A senate-investigative committee said there was no evidence that the bank knowingly helped clients suspected of links to corruption and crime to conceal the true source of funds.
But it accused the bank of failing to implement procedures which would have weeded out money from illegal sources.
Commitee chair Senator Susan Collins, a Maine Republican, said: "Too often, Citibank's private bank essentially paid lip service to its own procedures.
The hearing follows the release of a 64-page report from the committee, which has been examining for a year the activities of both Citibank's private banking operation, and private banking in general.

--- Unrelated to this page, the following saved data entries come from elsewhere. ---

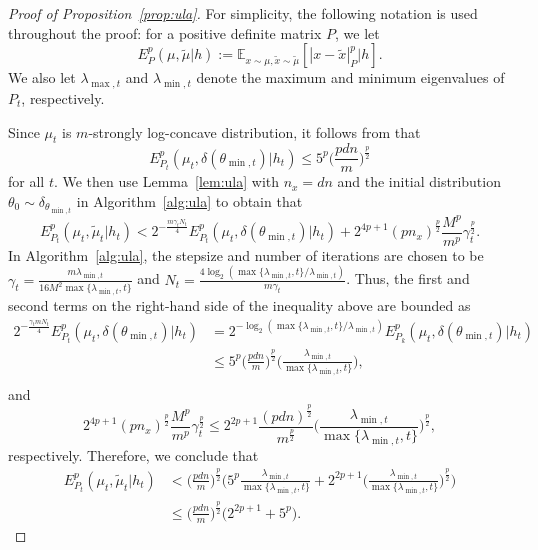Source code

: \documentclass[11pt]{article}
\theoremstyle{plain}
\theoremstyle{definition}
\theoremstyle{remark}
\begin{document}
\begin{proof}[Proof of Proposition~\ref{prop:ula}]
For simplicity, the following notation
is used throughout the proof: for a positive definite matrix $P$, we let
\[
E^p_P (\mu, \tilde\mu | h) := \mathbb{E}_{x \sim \mu, \tilde x \sim \tilde\mu} [ | x - \tilde x|_P^p | h].
\]
We also let $\lambda_{\max,t}$ and $\lambda_{\min,t}$ denote the maximum and minimum eigenvalues of $P_t$, respectively.

Since $\mu_t$ is $m$-strongly log-concave distribution, 
it follows from \cite[Lemma 10]{mazumdar2020thompson} that 
\begin{equation}\label{eq:lem}
E^p_{P_t} ( \mu_t, \delta (\theta_{\min, t}) | h_{t}) \leq 5^p \bigg(\frac{pdn}{m}\bigg)^{\frac{p}{2}}
\end{equation}
for all $t$.
We then use Lemma~\ref{lem:ula} with $n_x = dn$ and 
the initial distribution $\theta_0 \sim \delta_ {\theta_{\min, t}}$ in Algorithm~\ref{alg:ula} 
to obtain that 
\[
E^p_{P_t}(\mu_{t}, \tilde{\mu}_{t}| h_{t}) < 2^{-\frac{m \gamma_t  N_t}{4}}
E^p_{P_t}(\mu_{t}, \delta(\theta_{\min, t})| h_{t}) + 
2^{4p+1} (pn_x)^{\frac{p}{2}} \frac{M^p}{m^p} \gamma_t^{\frac{p}{2}}.
\]
In Algorithm~\ref{alg:ula}, the stepsize and number of iterations are chosen to be 
$\gamma_t = \frac{m \lambda_{\min,t}}{16M^2\max\{\lambda_{\min,t},t\}}$ and $N_t = \frac{4\log_2 (\max\{\lambda_{\min,t},t\}/\lambda_{\min,t})}{m \gamma_t}$. 
Thus, the first and second terms on the right-hand side of  the inequality above are bounded as
\begin{equation}\nonumber
\begin{split}
2^{-\frac{\gamma_t m N_t}{4}}
E_{P_t}^p(\mu_{t}, \delta(\theta_{\min, t})| h_{t}) &= 
2^{-\log_2 (\max\{\lambda_{\min,t},t\}/\lambda_{\min,t})} E_{P_k}^p(\mu_{t}, \delta(\theta_{\min, t})| h_{t})\\
&\leq 5^p \bigg(\frac{pdn}{m}\bigg)^{\frac{p}{2}}
 \bigg(\frac{\lambda_{\min,t}}{\max\{\lambda_{\min,t},t\}}\bigg),\\
\end{split}
\end{equation}
and
\[
2^{4p+1} (pn_x)^{\frac{p}{2}} \frac{M^p}{m^p} \gamma_t^{\frac{p}{2}} \leq 
2^{2p+1} \frac{(pdn)^{\frac{p}{2}}}{m^{\frac{p}{2}}} \bigg(\frac{\lambda_{\min,t}}{\max\{\lambda_{\min,t},t\}}\bigg)^{\frac{p}{2}},
\]
respectively.
Therefore, we conclude that
\begin{align*}
E^p_{P_t}(\mu_{t}, \tilde{\mu}_{t}| h_{t}) &< \bigg(\frac{pdn}{m}\bigg)^{\frac{p}{2}}\bigg(5^{p}\frac{\lambda_{\min,t}}{\max\{\lambda_{\min,t},t\}}+2^{2p+1}\bigg(\frac{\lambda_{\min,t}}{\max\{\lambda_{\min,t},t\}}\bigg)^{\frac{p}{2}}  \bigg)\\
&\leq \bigg(\frac{pdn}{m}\bigg)^{\frac{p}{2}}\big(2^{2p+1}+5^{p}\big).
\end{align*}


\end{proof}
\end{document}
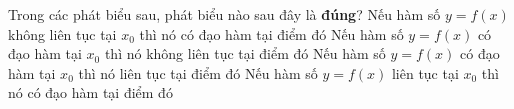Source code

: \begin{ex}%
	Trong các phát biểu sau, phát biểu nào sau đây là  \textbf{đúng}?
	 \choice
		{Nếu hàm số $y=f(x)$ không  liên tục tại $x_0$ thì nó có đạo hàm tại điểm đó}
		{Nếu hàm số $y=f(x)$ có đạo hàm tại $x_0$ thì nó không liên tục tại  điểm đó}
		{\True Nếu hàm số $y=f(x)$ có đạo hàm tại $x_0$  thì nó liên tục tại điểm đó}
		{Nếu hàm số $y=f(x)$ liên tục tại $x_0$ thì nó có  đạo hàm tại điểm đó}
\end{ex}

"We cannot allow the integrity of our banking system to be sullied by the dirty money that fuels the engine of criminal enterprises both here and abroad," Senator Collins said.
"Our banks must be vigilant in their efforts to detect and report criminal activity and avoid acting as conduits for money laundering."
The report concluded that Citigroup - formed last year from a merger of Citibank and Travelers Group - moved too slowly to correct known problems.
He said there had been "oversight lapses" in the early 1990s, but that since then the bank had taken steps to rectify this.
"Of course the changes did not occur overnight, and in retrospect one could take issue with whether they happened fast enough," he said.
Taped Salinas discussions
The report cited in particular four sets of clients, from Mexico, Nigeria, Pakistan and Gabon, whose sources of income were dubious and who passed millions through Citigroup banks.
Raul Salinas, the eldest brother of a former Mexican president, was imprisoned for 50 years in Mexico in January for masterminding the killing of a top ruling-party official.
He secretly transferred $87m out of Mexico from 1992 to 1994 using Citigroup banks.
And it says that after his arrest in 1995, Citigroup employees were taped discussing whether to move his accounts to Switzerland to make discovery of the assets and bank records more difficult.
The US Justice Department has been carrying out a separate investigation of Citibank's handling of Salinas' money since 1995.
Asif Ali Zardari, the husband of former Pakistani Prime Minister Benazir Bhutto, was another prominent client cited in the report.
Zardari, who was a senator as well as a minister in his wife's government, has been in jail since her government was dismissed by the president for alleged corruption in November 1996.
Zardari is believed to have used some of his Citibank accounts, located in Switzerland, to disguise $9m of payments he received on a gold importing contract.
The report said Citigroup has moved more than $130m through Mr Bongo's accounts since 1985, and some of the funds may have come from Gabon's public treasury.
The sons of Nigeria's late military dictator Sani Abacha, Mohammed and Ibrahim, first opened accounts in 1988 which grew to a total of more than $110m, the report says.
At the Nigerian government's request, a Swiss court has frozen the accounts of Mohammed Abacha - who has been arrested on murder charges - and started a money-laundering investigation.
Government controller 'lax'
The two-day Senate hearing began amid reports that the government agency which oversees nationally chartered banks has been lax in monitoring them for possible money laundering.
The New York Times says a report by the inspector general's office at Treasury, which has not yet been released, criticises the US Office of the Comptroller of the Currency for a lack of independence.
The Bank of New York is currently involved in an investigation into the source of billions of dollars that moved from accounts in Russia to London and New York.
It has been alleged that some of the money was connected to the Russian mafia.